Contributing to an Efficient and Democratized Large Model Era
James Demmel · Yang You
La Nouvelle Orleans Ballroom A-C (level 2)
The success of the Transformer model has pushed the limits of deep learning to operate on the scale of trillions of parameters. This proliferation of large model size has outpaced the advances in hardware, resulting in an urgent need to distribute enormous models across multiple GPUs. Despite this trend, best practices for choosing an optimal strategy are still lacking due to the breadth of knowledge required across both deep learning and parallel computing.
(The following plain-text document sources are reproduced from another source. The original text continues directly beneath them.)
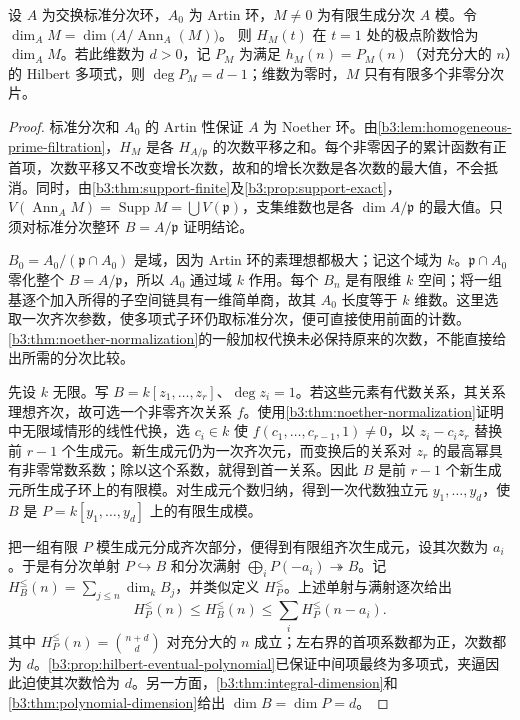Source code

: \begin{theorem}\label{b3:thm:hilbert-polynomial-dimension}
	设 \(A\) 为交换标准分次环，\(A_0\) 为 Artin 环，\(M\ne0\) 为有限生成分次 \(A\) 模。令 \(\dim_A M=\dim\bigl(A/\operatorname{Ann}_A(M)\bigr)\)。 则 \(H_M(t)\) 在 \(t=1\) 处的极点阶数恰为 \(\dim_A M\)。若此维数为 \(d>0\)，记 \(P_M\) 为满足 \(h_M(n)=P_M(n)\)（对充分大的 \(n\)）的 Hilbert 多项式，则 \(\deg P_M=d-1\)；维数为零时，\(M\) 只有有限多个非零分次片。
\end{theorem}
\begin{proof}
	标准分次和 \(A_0\) 的 Artin 性保证 \(A\) 为 Noether 环。由\cref{b3:lem:homogeneous-prime-filtration}，\(H_M\) 是各 \(H_{A/\mathfrak p}\) 的次数平移之和。每个非零因子的累计函数有正首项，次数平移又不改变增长次数，故和的增长次数是各次数的最大值，不会抵消。同时，由\cref{b3:thm:support-finite}及\cref{b3:prop:support-exact}，\(V(\operatorname{Ann}_A M)=\operatorname{Supp}M=\bigcup V(\mathfrak p)\)，支集维数也是各 \(\dim A/\mathfrak p\) 的最大值。只须对标准分次整环 \(B=A/\mathfrak p\) 证明结论。

	\(B_0=A_0/(\mathfrak p\cap A_0)\) 是域，因为 Artin 环的素理想都极大；记这个域为 \(k\)。\(\mathfrak p\cap A_0\) 零化整个 \(B=A/\mathfrak p\)，所以 \(A_0\) 通过域 \(k\) 作用。每个 \(B_n\) 是有限维 \(k\) 空间；将一组基逐个加入所得的子空间链具有一维简单商，故其 \(A_0\) 长度等于 \(k\) 维数。这里选取一次齐次参数，使多项式子环仍取标准分次，便可直接使用前面的计数。\cref{b3:thm:noether-normalization}的一般加权代换未必保持原来的次数，不能直接给出所需的分次比较。

	先设 \(k\) 无限。写 \(B=k[z_1,\ldots,z_r]\)、\(\deg z_i=1\)。若这些元素有代数关系，其关系理想齐次，故可选一个非零齐次关系 \(f\)。使用\cref{b3:thm:noether-normalization}证明中无限域情形的线性代换，选 \(c_i\in k\) 使 \(f(c_1,\ldots,c_{r-1},1)\ne0\)，以 \(z_i-c_i z_r\) 替换前 \(r-1\) 个生成元。新生成元仍为一次齐次元，而变换后的关系对 \(z_r\) 的最高幂具有非零常数系数；除以这个系数，就得到首一关系。因此 \(B\) 是前 \(r-1\) 个新生成元所生成子环上的有限模。对生成元个数归纳，得到一次代数独立元 \(y_1,\ldots,y_d\)，使 \(B\) 是 \(P=k[y_1,\ldots,y_d]\) 上的有限生成模。

	把一组有限 \(P\) 模生成元分成齐次部分，便得到有限组齐次生成元，设其次数为 \(a_i\)。于是有分次单射 \(P\hookrightarrow B\) 和分次满射 \(\bigoplus_iP(-a_i)\twoheadrightarrow B\)。记 \(H_B^{\le}(n)=\sum_{j\le n}\dim_kB_j\)，并类似定义 \(H_P^{\le}\)。上述单射与满射逐次给出
	\[
		H_P^{\le}(n)\le H_B^{\le}(n)\le\sum_i H_P^{\le}(n-a_i).
	\]
	其中 \(H_P^{\le}(n)=\binom{n+d}{d}\) 对充分大的 \(n\) 成立；左右界的首项系数都为正，次数都为 \(d\)。\cref{b3:prop:hilbert-eventual-polynomial}已保证中间项最终为多项式，夹逼因此迫使其次数恰为 \(d\)。另一方面，\cref{b3:thm:integral-dimension}和\cref{b3:thm:polynomial-dimension}给出 \(\dim B=\dim P=d\)。


\end{proof}
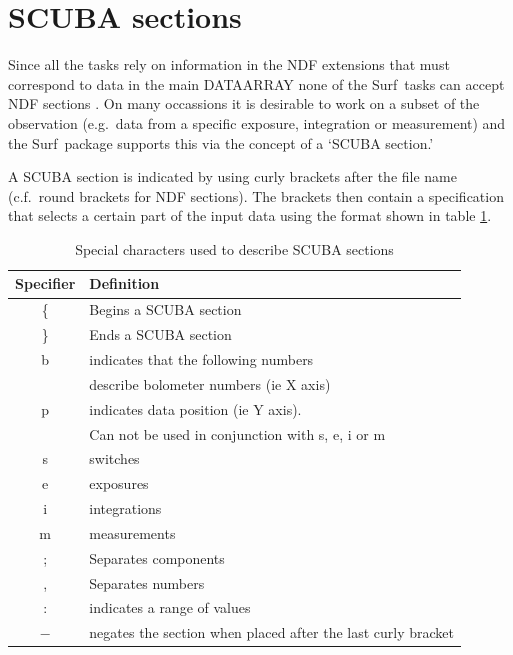 \documentclass[twoside,11pt]{article}
\newcommand{\scusoft}          {{\sc Surf}}
\newcommand{\xlabel}[1]{}
\renewcommand{\_}{\texttt{\symbol{95}}}
\begin{document}
\section{\xlabel{sections}SCUBA sections\label{sections}}

Since all the tasks rely on information in the NDF
extensions that must correspond to data in the main DATA\_ARRAY none of the
\scusoft\ tasks can accept NDF sections \cite{ndf}. On many occassions it
is desirable to work on a subset of the observation (e.g.\ data from a
specific exposure, integration or measurement) and the \scusoft\ package 
supports this via the concept of a `SCUBA section.'

A SCUBA section is indicated by using curly brackets after the file
name (c.f.\ round brackets for NDF sections). The brackets then contain
a specification that selects a certain part of the input data
using the format shown in table \ref{scusect}.

\begin{table}
\begin{center}
\begin{tabular}{cl}
\hline \hline
Specifier & Definition \\ \hline
\{  & Begins a SCUBA section \\
\}  & Ends a SCUBA section   \\
b  & indicates that the following numbers \\
   & describe bolometer numbers (ie X axis)\\
p  & indicates data position (ie Y axis). \\
   & Can not be used in conjunction with s, e, i or m\\
s  & switches \\
e  & exposures \\
i  & integrations \\
m  & measurements \\
;  & Separates components   \\
,  & Separates numbers \\
:  & indicates a range of values \\
$-$& negates the section when placed after the last curly bracket \\ \hline
\hline
\end{tabular}

\caption{Special characters used to describe SCUBA sections}

\label{scusect}
\end{center}
\end{table}
\end{document}
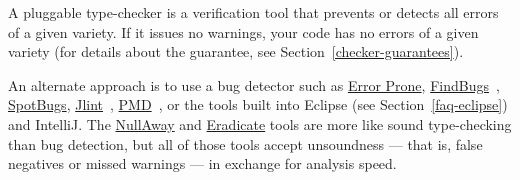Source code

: 




A pluggable type-checker
is a verification tool that prevents or detects all errors of a given
variety.  If it issues no warnings, your code has no errors of a given
variety (for details about the guarantee, see
Section~\ref{checker-guarantees}).

An alternate approach is to use a bug detector such as
\href{https://errorprone.info/}{Error Prone},
\href{https://findbugs.sourceforge.net/}{FindBugs}~\cite{HovemeyerP2004,HovemeyerSP2005},
\href{https://github.com/spotbugs/spotbugs}{SpotBugs},
\href{https://jlint.sourceforge.net/}{Jlint}~\cite{Artho2001},
\href{https://pmd.github.io/}{PMD}~\cite{Copeland2005},
or the
tools built into Eclipse (see Section~\ref{faq-eclipse}) and IntelliJ\@.
The \href{https://github.com/uber/NullAway}{NullAway} and
\href{https://fbinfer.com/docs/1.1.0/checker-eradicate/}{Eradicate} tools are more
like sound type-checking than bug detection, but all of those tools accept
unsoundness --- that is, false negatives or missed warnings --- in exchange
for analysis speed.

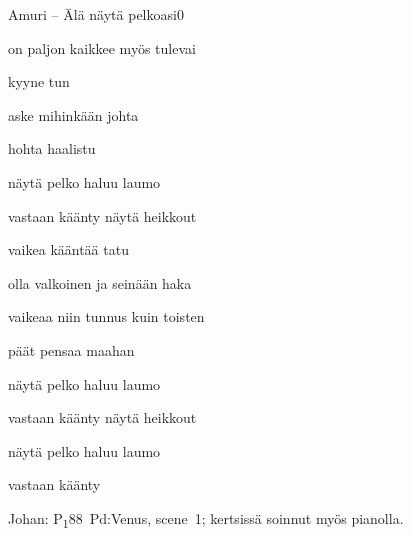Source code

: \documentclass[12pt,a4paper]{article}
\begin{document}
\thispagestyle{empty}
\begin{mysong}{Amuri – Älä näytä pelkoasi}{0}


\begin{SBVerse}
   on paljon kaikkee   myös
  tulevai

   kyyne  tun

   aske  mihinkään
  johta

   hohta 
  haalistu
\end{SBVerse}

\begin{SBChorus}
   näytä pelko  haluu laumo

   vastaan käänty  näytä
  heikkout
\end{SBChorus}


\begin{SBVerse}
   vaikea kääntää  
  tatu

   olla valkoinen ja   seinään
  haka

   vaikeaa niin tunnus  kuin toisten

   päät pensaa  maahan
\end{SBVerse}

\begin{SBChorus}
   näytä pelko  haluu laumo

   vastaan käänty  näytä
  heikkout

   näytä pelko  haluu laumo

   vastaan käänty
\end{SBChorus}


{\SBLyricNoteFont Johan: P\textsubscript{1}88~Pd:Venus, scene~1; kertsissä
soinnut myös pianolla.}

\end{mysong}
\end{document}
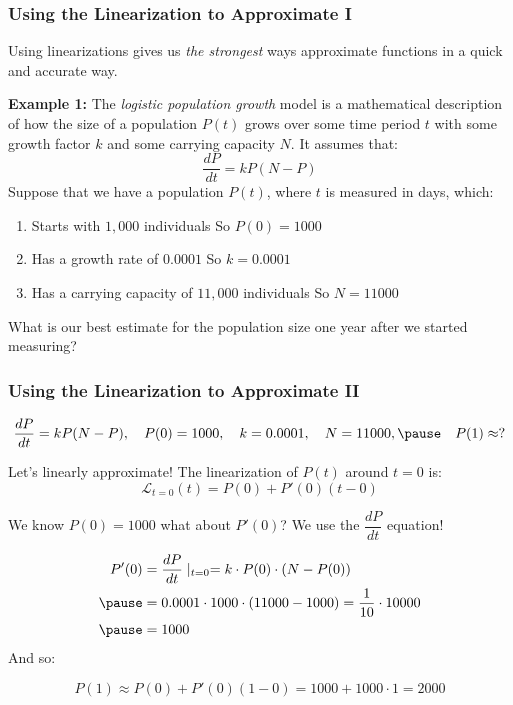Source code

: \documentclass{ltx-talk}
\begin{document}
\begin{frame}
  \frametitle{Using the Linearization to Approximate I}

  Using linearizations gives us \textit{the strongest} ways
  approximate functions in a quick and accurate way. \pause

  \textbf{Example 1:} The \textit{logistic population growth} model
  is a mathematical description of how the size of a population $P(t)$ grows
  over some time period $t$ with some growth factor $k$ and some carrying capacity $N$. It assumes that:
  \begin{equation}
    \dfrac{dP}{dt} = k P(N - P)
  \end{equation}
  Suppose that we have a population $P(t)$, where $t$ is measured in days, which: \pause
  \begin{enumerate}
    \item Starts with $1,000$ individuals \pause So $P(0) = 1000$ \pause
    \item Has a growth rate of $0.0001$ \pause So $k = 0.0001$ \pause
    \item Has a carrying capacity of $11,000$ individuals \pause So $N = 11000$ \pause
  \end{enumerate}

  What is our best estimate for the population size one year after we started measuring?
\end{frame}

\begin{frame}
  \frametitle{Using the Linearization to Approximate II}
  \begin{equation}
    \dfrac{dP}{dt} = kP(N - P), \quad P(0) = 1000, \quad k = 0.0001, \quad N = 11000, \pause \quad P(1) \approx ?
  \end{equation}

  Let's linearly approximate! The linearization of $P(t)$ around $t = 0$ is: \pause
  \begin{equation}
    \mathscr{L}_{t = 0}(t) = P(0) + P'(0)(t - 0)
  \end{equation} \pause

  We know $P(0) = 1000$ \pause what about $P'(0)$? \pause We use the $\dfrac{dP}{dt}$ equation! \pause

  \begin{align}
    P'(0) &= \dfrac{dP}{dt}\mid_{t = 0} = k \cdot P(0) \cdot (N - P(0)) \\ \pause
          &=  0.0001 \cdot 1000 \cdot (11000 - 1000) = \dfrac{1}{10} \cdot 10000 \\ \pause
          &= 1000 
  \end{align} \pause
  And so: \pause

  \begin{equation}
    P(1) \approx P(0) + P'(0)(1 - 0) = 1000 + 1000 \cdot 1 = 2000
  \end{equation}
\end{frame}
\end{document}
This drives researchers to question deeply about: How to improve the training and inference efficiency of large models to reduce costs? Can we accommodate larger models with limited resources? What efforts can we make to enable more AI community members to access big models easily? In this tutorial, we investigate the efforts to solving above problems. A diverse set of parallelism is an important tool to improving the efficiency of large model training and inference. Heterogeneous memory management can enhance the model accommodation capacity of processors (e.g. GPUs).Further, deep learning systems for large AI models will significantly reduce the specialized background knowledge required from users, allowing AI users to quickly get started with larger models. We believe that with the benefits of these effective and extensive technologies for AI models, realizing an efficient and democratic big model era has become possible. We will provide participants with a systemic open-source solution and practical demonstrations for big models, in the hope of encouraging more practitioners and helping them apply mentioned technologies to their own practice.